Exercise objective
Look through the data that follows and say how many of its lines contain "phpMyAdmin", giving the number only.
Exercise material Block Start
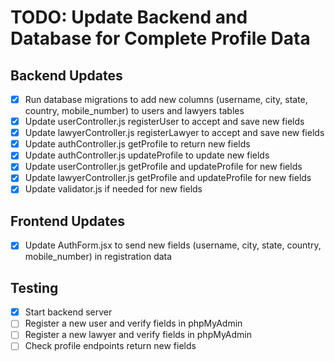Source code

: # TODO: Update Backend and Database for Complete Profile Data

## Backend Updates
- [x] Run database migrations to add new columns (username, city, state, country, mobile_number) to users and lawyers tables
- [x] Update userController.js registerUser to accept and save new fields
- [x] Update lawyerController.js registerLawyer to accept and save new fields
- [x] Update authController.js getProfile to return new fields
- [x] Update authController.js updateProfile to update new fields
- [x] Update userController.js getProfile and updateProfile for new fields
- [x] Update lawyerController.js getProfile and updateProfile for new fields
- [x] Update validator.js if needed for new fields

## Frontend Updates
- [x] Update AuthForm.jsx to send new fields (username, city, state, country, mobile_number) in registration data

## Testing
- [x] Start backend server
- [ ] Register a new user and verify fields in phpMyAdmin
- [ ] Register a new lawyer and verify fields in phpMyAdmin
- [ ] Check profile endpoints return new fields
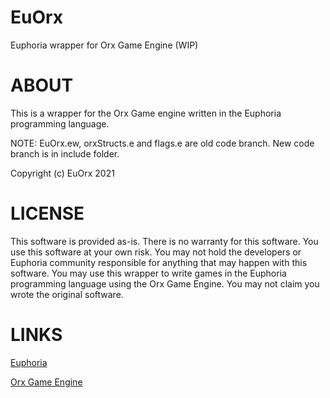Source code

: # EuOrx
Euphoria wrapper for Orx Game Engine (WIP)

# ABOUT
This is a wrapper for the Orx Game engine written in the Euphoria programming language. 

NOTE: EuOrx.ew, orxStructs.e and flags.e are old code branch. New code branch is in include folder.

Copyright (c) EuOrx 2021

# LICENSE
This software is provided as-is. There is no warranty for this software. You use this software at your own risk. You may not hold the developers or Euphoria community responsible for anything that may happen with this software. You may use this wrapper to write games in the Euphoria programming language using the Orx Game Engine. You may not claim you wrote the original software.

# LINKS
[Euphoria](https://openeuphoria.org/index.wc)

[Orx Game Engine](https://orx-project.org/)
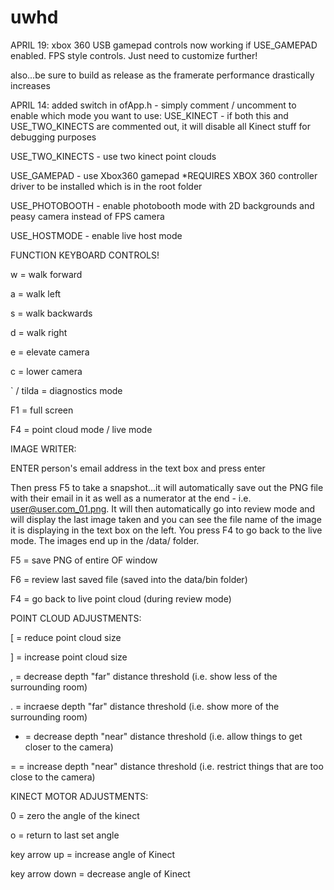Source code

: # uwhd

APRIL 19: xbox 360 USB gamepad controls now working if USE_GAMEPAD enabled. FPS style controls.  Just need to customize further!

also...be sure to build as release as the framerate performance drastically increases

APRIL 14: added switch in ofApp.h - simply comment / uncomment to enable which mode you want to use:
USE_KINECT - if both this and USE_TWO_KINECTS are commented out, it will disable all Kinect stuff for debugging purposes

USE_TWO_KINECTS - use two kinect point clouds

USE_GAMEPAD - use Xbox360 gamepad
*REQUIRES XBOX 360 controller driver to be installed which is in the root folder

USE_PHOTOBOOTH - enable photobooth mode with 2D backgrounds and peasy camera instead of FPS camera

USE_HOSTMODE - enable live host mode


FUNCTION KEYBOARD CONTROLS!

w = walk forward

a = walk left

s = walk backwards

d = walk right

e = elevate camera

c = lower camera


` / tilda = diagnostics mode

F1 = full screen

F4 = point cloud mode / live mode


IMAGE WRITER:

ENTER person's email address in the text box and press enter

Then press F5 to take a snapshot...it will automatically save out the PNG file with their email in it as well as a numerator at the end - i.e. user@user.com_01.png.  It will then automatically go into review mode and will display the last image taken and you can see the file name of the image it is displaying in the text box on the left.  You press F4 to go back to the live mode.  The images end up in the /data/ folder.

F5 = save PNG of entire OF window

F6 = review last saved file (saved into the data/bin folder)

F4 = go back to live point cloud (during review mode)


POINT CLOUD ADJUSTMENTS:

[ = reduce point cloud size

] = increase point cloud size

, = decrease depth "far" distance threshold (i.e. show less of the surrounding room)

. = incraese depth "far" distance threshold (i.e. show more of the surrounding room)

- = decrease depth "near" distance threshold (i.e. allow things to get closer to the camera)

= = increase depth "near" distance threshold (i.e. restrict things that are too close to the camera)


KINECT MOTOR ADJUSTMENTS:

0 = zero the angle of the kinect

o = return to last set angle

key arrow up = increase angle of Kinect

key arrow down = decrease angle of Kinect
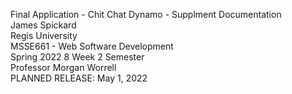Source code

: Final Application - Chit Chat Dynamo - Supplment Documentation<br />
James Spickard <br />
Regis University <br />
MSSE661 - Web Software Development <br />
Spring 2022 8 Week 2 Semester <br />
Professor Morgan Worrell <br />
PLANNED RELEASE: May 1, 2022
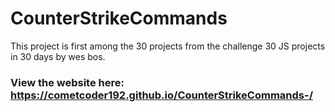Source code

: # CounterStrikeCommands
This project is first among the 30 projects from the challenge 30 JS projects in 30 days by wes bos.

### View the website here: https://cometcoder192.github.io/CounterStrikeCommands-/
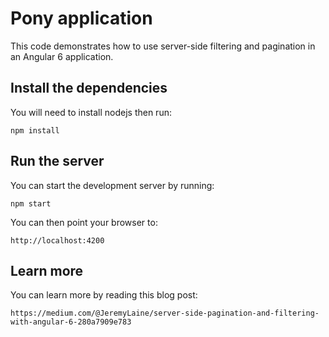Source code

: # Pony application

This code demonstrates how to use server-side filtering and pagination in an
Angular 6 application.

## Install the dependencies

You will need to install nodejs then run:

    npm install

## Run the server

You can start the development server by running:

    npm start

You can then point your browser to:

    http://localhost:4200

## Learn more

You can learn more by reading this blog post:

    https://medium.com/@JeremyLaine/server-side-pagination-and-filtering-with-angular-6-280a7909e783
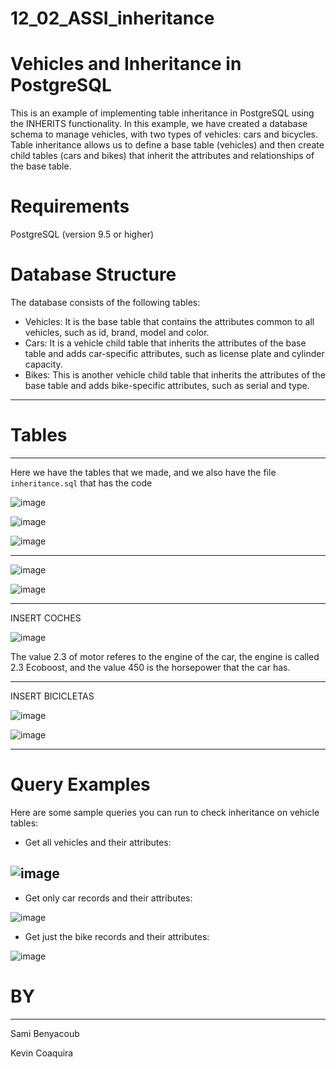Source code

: # 12_02_ASSI_inheritance



# Vehicles and Inheritance in PostgreSQL

This is an example of implementing table inheritance in PostgreSQL using the INHERITS functionality. In this example, we have created a database schema to manage vehicles, with two types of vehicles: cars and bicycles. Table inheritance allows us to define a base table (vehicles) and then create child tables (cars and bikes) that inherit the attributes and relationships of the base table.



# Requirements

PostgreSQL (version 9.5 or higher)



# Database Structure

The database consists of the following tables:

  - Vehicles: It is the base table that contains the attributes common to all vehicles, such as id, brand, model and color.
  - Cars: It is a vehicle child table that inherits the attributes of the base table and adds car-specific attributes, such as license plate and cylinder capacity.
  - Bikes: This is another vehicle child table that inherits the attributes of the base table and adds bike-specific attributes, such as serial and type.

--------------------------------------------------------------------------------------------------------------------------------------------------------------------------------------------

# Tables
--------------------------------------------------------------------------------------------------------------------------------------------------------------------------------------------

Here we have the tables that we made, and we also have the file `inheritance.sql` that has the code

![image](https://github.com/sami24120/12_02_ASSI_inheritance/assets/116269453/c0408f92-96c4-452b-b99f-e2e820d4745f)





![image](https://github.com/sami24120/12_02_ASSI_inheritance/assets/116269453/f0455fb1-37cf-4ab0-96fd-46f07ed80323)




![image](https://github.com/sami24120/12_02_ASSI_inheritance/assets/116269453/6ca04195-ab9f-41bc-9a3e-f96da635ef2f)

--------------------------------------------------------------------------------------------------------------------------------------------------------------------------------------------


 
![image](https://github.com/sami24120/12_02_ASSI_inheritance/assets/116269453/56cb353b-c088-4495-a11a-099e395a63cc)

![image](https://github.com/sami24120/12_02_ASSI_inheritance/assets/116269453/5bc570e2-c3bc-491f-bd88-4f8cfb055fb9)


--------------------------------------------------------------------------------------------------------------------------------------------------------------------------------------------

INSERT COCHES

![image](https://github.com/sami24120/12_02_ASSI_inheritance/assets/116269453/fcc46f8a-f66b-490a-b3d5-210385049607)

The value 2.3 of motor referes to the engine of the car, the engine is called  2.3 Ecoboost, and the value 450 is the horsepower that the car has.


-------------------------------------------------------------------------------------------------------------------------------------------------------------------------------------------
INSERT BICICLETAS

![image](https://github.com/sami24120/12_02_ASSI_inheritance/assets/116269453/937c8b60-cfbe-4bce-a208-4d72ce4f9ff9)

![image](https://github.com/sami24120/12_02_ASSI_inheritance/assets/116269453/f315deb5-0163-4d22-b8a0-467c0df6431b)



-------------------------------------------------------------------------------------------------------------------------------------------------------------------------------------------

# Query Examples


Here are some sample queries you can run to check inheritance on vehicle tables:

  - Get all vehicles and their attributes:


![image](https://github.com/sami24120/12_02_ASSI_inheritance/assets/116269453/4fe3dd28-acd8-4987-aa41-a5520dd84b4e)
--------------------------------------------------------------------------------------------------------------------------------------------------------------------------------------------

  - Get only car records and their attributes:

![image](https://github.com/sami24120/12_02_ASSI_inheritance/assets/116269453/8283afea-efe3-443e-96a9-6e9a11dc4405)

  - Get just the bike records and their attributes:

![image](https://github.com/sami24120/12_02_ASSI_inheritance/assets/116269453/ff8efbb6-779e-48b3-8e15-f87608286691)




# BY

--------------------------------------------------------------------------------------------------------------------------------------------------------------------------------------------


Sami Benyacoub


Kevin Coaquira











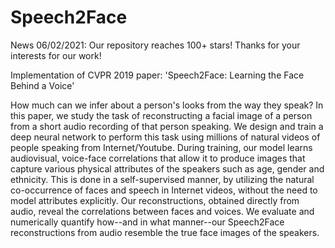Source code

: # Speech2Face

News 06/02/2021: Our repository reaches 100+ stars! Thanks for your interests for our work!

Implementation of CVPR 2019 paper: 'Speech2Face: Learning the Face Behind a Voice'

How much can we infer about a person's looks from the way they speak? In this paper, we study the task of reconstructing a facial image of a person from a short audio recording of that person speaking. We design and train a deep neural network to perform this task using millions of natural videos of people speaking from Internet/Youtube. During training, our model learns audiovisual, voice-face correlations that allow it to produce images that capture various physical attributes of the speakers such as age, gender and ethnicity. This is done in a self-supervised manner, by utilizing the natural co-occurrence of faces and speech in Internet videos, without the need to model attributes explicitly. Our reconstructions, obtained directly from audio, reveal the correlations between faces and voices. We evaluate and numerically quantify how--and in what manner--our Speech2Face reconstructions from audio resemble the true face images of the speakers.
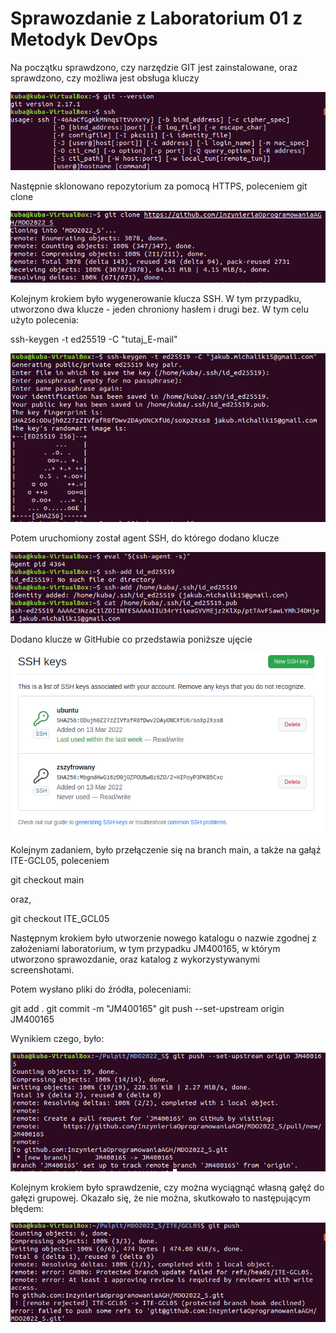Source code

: # Sprawozdanie z Laboratorium 01 z Metodyk DevOps

Na początku sprawdzono, czy narzędzie GIT jest zainstalowane, oraz sprawdzono, czy możliwa jest obsługa kluczy

![](./screeny/SCR01.png)

Następnie sklonowano repozytorium za pomocą HTTPS, poleceniem git clone

![](./screeny/SCR02.png)

Kolejnym krokiem było wygenerowanie klucza SSH. W tym przypadku, utworzono dwa klucze - jeden chroniony hasłem i drugi bez.
W tym celu użyto polecenia:

ssh-keygen -t ed25519 -C "tutaj_E-mail"

![](./screeny/SCR08.png)

Potem uruchomiony został agent SSH, do którego dodano klucze

![](./screeny/SCR03.png)

Dodano klucze w GitHubie co przedstawia poniższe ujęcie

![](./screeny/SCR05.png)

Kolejnym zadaniem, było przełączenie się na branch main, a także na gałąź ITE-GCL05, poleceniem

git checkout main

oraz,

git checkout ITE_GCL05

Następnym krokiem było utworzenie nowego katalogu o nazwie zgodnej z założeniami laboratorium, w tym przypadku JM400165,
w którym utworzono sprawozdanie, oraz katalog z wykorzystywanymi screenshotami.

Potem wysłano pliki do źródła, poleceniami:

git add .
git commit -m "JM400165"
git push --set-upstream origin JM400165

Wynikiem czego, było:

![](./screeny/SCR09.png)

Kolejnym krokiem było sprawdzenie, czy można wyciągnąć własną gałęź do gałęzi grupowej.
Okazało się, że nie można, skutkowało to następującym błędem:

![](./screeny/SCR07.png)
Exercise material Block End
Response box
2